Thursday, 31 January 2019

Home Brew IV



So the kit has arrived. Not the gear I was originally toying with, but - following a discussion with PK - a starter pack from Lovebrewing, containing a Beaverdale Cabernet Shiraz ingredients box as well as a couple of demijohns, a siphon, a thermometer, hydrometer, all sorts. And he's acquired the same set, too, so that we can both attempt the same muck and compare our results.The tension is palpable.

Slightly moreso when I get round to watching the DVD which comes included. In this, an affable bloke called Richard stands at his kitchen sink and tells you how to make your own wine. Fair enough, except that his starter pack contains one enormous plastic bucket instead of two plastic demijohns; and he's bustling through the techniques required as if he's late for a train. I have difficulty keeping up. I sit there wondering whether to use the hideous old bucket in the laundry room to make wine in - and is there any way I can get it clean enough - as he flings materials and tapwater around on screen. Then I realise that his washing machine is in camera shot and that it contains some laundry. I become transfixed by this, trying to decide what's actually in the wash. Bedding, I reckon after a while, or towels. Finally I settle for bedding, at which point he's already tearing open sachets of yeast and additives as fast as his hands will let him and I realise that, just as in chemistry classes at school, I have strayed intellectually, could not tell anyone what I have witnessed and consequently have no faith that when I try the experiment it will come out anything like it's meant to.

The good news is that Beverdale tell you what to do on a single sheet of pink paper packed with the plastic bladder of concentrated grape juice that is their stock-in-trade. This is more like it. I sterilise my gear, failing to use warm water, with the result that my hands are blocks of ice by the time everything's clean. I then admix grape juice and tap water in a demijohn, add some kind of ground-up oak powder for that fine oaky flavour at the end, chuck in the yeast, agitate, examine the resulting purple treacly foam with the hydrometer (bang on 1080, two successive readings). It smells a tiny bit rank, so I seal it up with an airlock and stand back. For some reason I am now mournful that it all should have taken so little time.

Of course, it's not over. There's a lot of jaunty chat from DVD Richard about the right temperature at which to ferment your brew. It is alarmingly high: 23ºC is acceptable for much of the time. We are in the middle of the coldest snap of the winter and anyway, our house tops out at 21.5º during the day, before dropping off noticeably at night. Richard (who's wearing a T shirt, I mean it's clearly high summer at the time of filming) suggests various ways to keep your brew up to temperature, among them an electric thermal belt to wrap around the bucket/demijohn, a electric hot platform and an immersion heater. He also mentions cladding the thing in a blanket, which is what I go for - a blanket of bubblewrap, the stuff the demijohn was packed in, a nice symmetry, no extra cost and better for the planet, I factitiously assume.

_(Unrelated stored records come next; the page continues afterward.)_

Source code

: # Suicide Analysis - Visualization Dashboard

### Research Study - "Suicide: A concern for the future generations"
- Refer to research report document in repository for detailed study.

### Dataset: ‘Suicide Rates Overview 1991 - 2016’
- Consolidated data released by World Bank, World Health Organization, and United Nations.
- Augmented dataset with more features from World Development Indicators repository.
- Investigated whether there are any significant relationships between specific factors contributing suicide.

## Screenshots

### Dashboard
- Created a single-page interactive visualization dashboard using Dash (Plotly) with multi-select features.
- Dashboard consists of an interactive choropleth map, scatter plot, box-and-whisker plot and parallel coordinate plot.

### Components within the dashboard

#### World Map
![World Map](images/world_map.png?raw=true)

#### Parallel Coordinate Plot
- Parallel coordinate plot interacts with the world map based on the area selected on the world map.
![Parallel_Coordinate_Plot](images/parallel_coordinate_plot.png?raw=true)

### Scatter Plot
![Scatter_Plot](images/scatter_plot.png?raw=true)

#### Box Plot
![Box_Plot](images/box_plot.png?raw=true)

So there it is, in the shower at the top of the house where the air is warmest. If the demijohn explodes for any reason, the wreckage will be contained by the shower itself. There's also a heated towel rail nearby to keep things toasty. The demijohn is swathed from top to toe in bubblewrap. It looks oddly vulnerable on the floor of the shower. I leave the thermometer on top of the bubblewrap to let my wine know that I care. 21º it's saying, which I can live with. There are one or two lethargic bloops of gas coming up. The longer the fermentation takes, supposedly, the better the wine. At this rate, I will be bottling at some point in 2021. But you know what? PK hasn't even started.